A little less than two years ago, I was laid off from my university teaching job in New Orleans. I was working part-time, having reached the tough decision that five years of teaching a full load of English was leaving me with no energy and inspiration for my own work. The decision to walk away from a possible lifetime position in favor of my fiction, which had no track record of success, was a little terrifying, but, like a lot of writers, I felt a had no choice. You have to write or everyone within hearing distance suffers. I’d spent about a year and a half financially maneuvering and slashing our budget to even get to a place where my husband and I could live on less. But the recession hit and so after just one semester of “the plan,” and just two days before Christmas, all the part-timers in my department were let go. Suddenly, I was applying for unemployment. I was stunned; there was no plan B. It wasn’t clear if there would ever be classes again. It was mid-year; I sent out resumes and received zero response.

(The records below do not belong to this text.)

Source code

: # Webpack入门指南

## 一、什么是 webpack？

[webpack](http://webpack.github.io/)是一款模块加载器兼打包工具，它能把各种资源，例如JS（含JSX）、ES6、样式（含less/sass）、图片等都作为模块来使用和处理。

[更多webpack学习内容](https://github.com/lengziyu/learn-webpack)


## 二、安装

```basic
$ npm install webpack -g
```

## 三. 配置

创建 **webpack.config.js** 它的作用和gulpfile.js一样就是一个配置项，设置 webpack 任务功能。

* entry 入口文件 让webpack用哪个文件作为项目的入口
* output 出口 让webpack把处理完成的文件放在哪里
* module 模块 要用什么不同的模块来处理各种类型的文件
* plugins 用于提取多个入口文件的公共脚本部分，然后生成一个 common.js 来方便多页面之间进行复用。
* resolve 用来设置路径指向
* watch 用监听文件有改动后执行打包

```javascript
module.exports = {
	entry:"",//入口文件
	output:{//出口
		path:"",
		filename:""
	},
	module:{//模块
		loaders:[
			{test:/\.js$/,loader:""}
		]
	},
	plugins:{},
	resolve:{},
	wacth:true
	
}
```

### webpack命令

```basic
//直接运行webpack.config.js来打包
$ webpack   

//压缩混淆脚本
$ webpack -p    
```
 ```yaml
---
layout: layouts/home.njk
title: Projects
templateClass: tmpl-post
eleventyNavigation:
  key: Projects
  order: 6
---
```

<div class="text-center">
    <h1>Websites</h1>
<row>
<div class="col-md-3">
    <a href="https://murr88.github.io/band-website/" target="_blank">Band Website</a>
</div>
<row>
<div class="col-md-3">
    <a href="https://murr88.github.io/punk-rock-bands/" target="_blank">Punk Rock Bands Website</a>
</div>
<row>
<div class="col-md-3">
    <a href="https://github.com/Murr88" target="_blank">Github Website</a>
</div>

There were quite a few breakdown and tirades of the so-every-bad-decision-I-have-ever-made-has-come-to-this variety.
What finally made you sure that you had made the right decision?

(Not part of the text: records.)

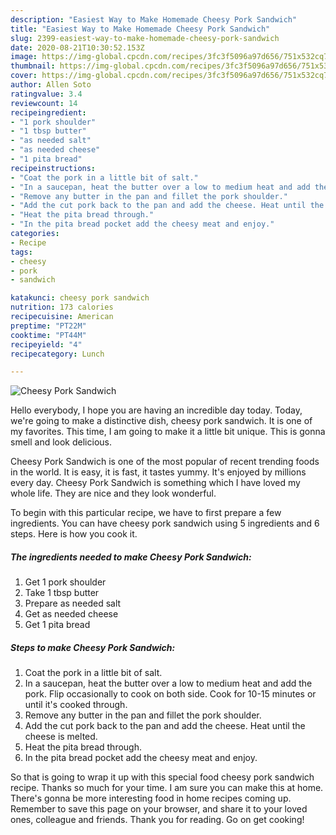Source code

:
 ```yaml
---
description: "Easiest Way to Make Homemade Cheesy Pork Sandwich"
title: "Easiest Way to Make Homemade Cheesy Pork Sandwich"
slug: 2399-easiest-way-to-make-homemade-cheesy-pork-sandwich
date: 2020-08-21T10:30:52.153Z
image: https://img-global.cpcdn.com/recipes/3fc3f5096a97d656/751x532cq70/cheesy-pork-sandwich-recipe-main-photo.jpg
thumbnail: https://img-global.cpcdn.com/recipes/3fc3f5096a97d656/751x532cq70/cheesy-pork-sandwich-recipe-main-photo.jpg
cover: https://img-global.cpcdn.com/recipes/3fc3f5096a97d656/751x532cq70/cheesy-pork-sandwich-recipe-main-photo.jpg
author: Allen Soto
ratingvalue: 3.4
reviewcount: 14
recipeingredient:
- "1 pork shoulder"
- "1 tbsp butter"
- "as needed salt"
- "as needed cheese"
- "1 pita bread"
recipeinstructions:
- "Coat the pork in a little bit of salt."
- "In a saucepan, heat the butter over a low to medium heat and add the pork. Flip occasionally to cook on both side. Cook for 10-15 minutes or until it&#39;s cooked through."
- "Remove any butter in the pan and fillet the pork shoulder."
- "Add the cut pork back to the pan and add the cheese. Heat until the cheese is melted."
- "Heat the pita bread through."
- "In the pita bread pocket add the cheesy meat and enjoy."
categories:
- Recipe
tags:
- cheesy
- pork
- sandwich

katakunci: cheesy pork sandwich 
nutrition: 173 calories
recipecuisine: American
preptime: "PT22M"
cooktime: "PT44M"
recipeyield: "4"
recipecategory: Lunch

---
```



![Cheesy Pork Sandwich](https://img-global.cpcdn.com/recipes/3fc3f5096a97d656/751x532cq70/cheesy-pork-sandwich-recipe-main-photo.jpg)

Hello everybody, I hope you are having an incredible day today. Today, we're going to make a distinctive dish, cheesy pork sandwich. It is one of my favorites. This time, I am going to make it a little bit unique. This is gonna smell and look delicious.



Cheesy Pork Sandwich is one of the most popular of recent trending foods in the world. It is easy, it is fast, it tastes yummy. It's enjoyed by millions every day. Cheesy Pork Sandwich is something which I have loved my whole life. They are nice and they look wonderful.


To begin with this particular recipe, we have to first prepare a few ingredients. You can have cheesy pork sandwich using 5 ingredients and 6 steps. Here is how you cook it.

<!--inarticleads1-->

##### The ingredients needed to make Cheesy Pork Sandwich:

1. Get 1 pork shoulder
1. Take 1 tbsp butter
1. Prepare as needed salt
1. Get as needed cheese
1. Get 1 pita bread




<!--inarticleads2-->

##### Steps to make Cheesy Pork Sandwich:

1. Coat the pork in a little bit of salt.
1. In a saucepan, heat the butter over a low to medium heat and add the pork. Flip occasionally to cook on both side. Cook for 10-15 minutes or until it&#39;s cooked through.
1. Remove any butter in the pan and fillet the pork shoulder.
1. Add the cut pork back to the pan and add the cheese. Heat until the cheese is melted.
1. Heat the pita bread through.
1. In the pita bread pocket add the cheesy meat and enjoy.




So that is going to wrap it up with this special food cheesy pork sandwich recipe. Thanks so much for your time. I am sure you can make this at home. There's gonna be more interesting food in home recipes coming up. Remember to save this page on your browser, and share it to your loved ones, colleague and friends. Thank you for reading. Go on get cooking!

In the beginning of January 2009, I realized I needed a new plan: just write. I told myself that I would allow myself two years to get any kind of bite, any publication whatsoever. If no one wanted anything by then, I would stop the bleeding and enroll in some sort of certification course. I was daunted, unsure of where I should put my energies. I think a lot of writers face these manic moments where we tell ourselves, I could do this idea, that idea, or the other thing I just thought of and, for a while, we have to date our stories before committing to a long term relationship. Finally, I told myself enough talking about it, enough finding clothes and dishes to wash, just do it. I gave myself one hour to start on an idea that I had very little knowledge but whose quiet, watery images kept playing in my mind. I referred to it as the Chinese fisherman story. That night I started a short short called “Grass Shrimp”--a conceptual overview of the novel I am now writing and from which “East of the Sierra” forms a stand alone chapter. About six months later, “Grass Shrimp” won the 2009 New Millennium Short Short Contest. When the call came in, I was filthy, having just helped my husband to install some rain gutters. I [continue to] work on a very part-time basis, teaching creative writing with an after school program that offers academic and financial support to inner-city high school students here in New Orleans. The program is called College Track and is in association with the Urban League.

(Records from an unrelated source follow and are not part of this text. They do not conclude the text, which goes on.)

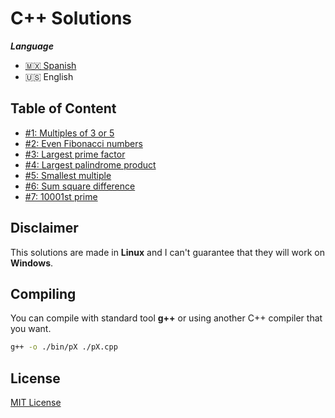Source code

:# C++ Solutions

***Language***
- [🇲🇽 Spanish](./README.es.md)
- 🇺🇸 English

## Table of Content

- [#1: Multiples of 3 or 5](./p001.cpp)
- [#2: Even Fibonacci numbers](./p002.cpp)
- [#3: Largest prime factor](./p003.cpp)
- [#4: Largest palindrome product](./p004.cpp)
- [#5: Smallest multiple](./p005.cpp)
- [#6: Sum square difference](./p006.cpp)
- [#7: 10001st prime](./p007.cpp)

## Disclaimer

This solutions are made in **Linux** and I can't guarantee that they will work on **Windows**.

## Compiling

You can compile with standard tool **g++** or using another C++ compiler that you want.
```bash
g++ -o ./bin/pX ./pX.cpp
```

## License
[MIT License](https://opensource.org/licenses/MIT)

What do you think the future has in store for you? What inspires you to continue to write?
As of this fall, new teaching opportunities have arisen, but I’ve declined. My husband Gavin, a historic home renovator, has managed to support me this far. We have no cash reserves, but we’re moving forward in a sort of faith and stubbornness that writing needs to occupy the center of our lives. Most writers, including myself, couldn’t do what I am doing alone. I could not do this without Gavin’s patient belief and his willingness to swing a hammer on my behalf. You need help: a little money, someone to hold you accountable, and you need supporters, like Philadelphia Stories, who say keep going.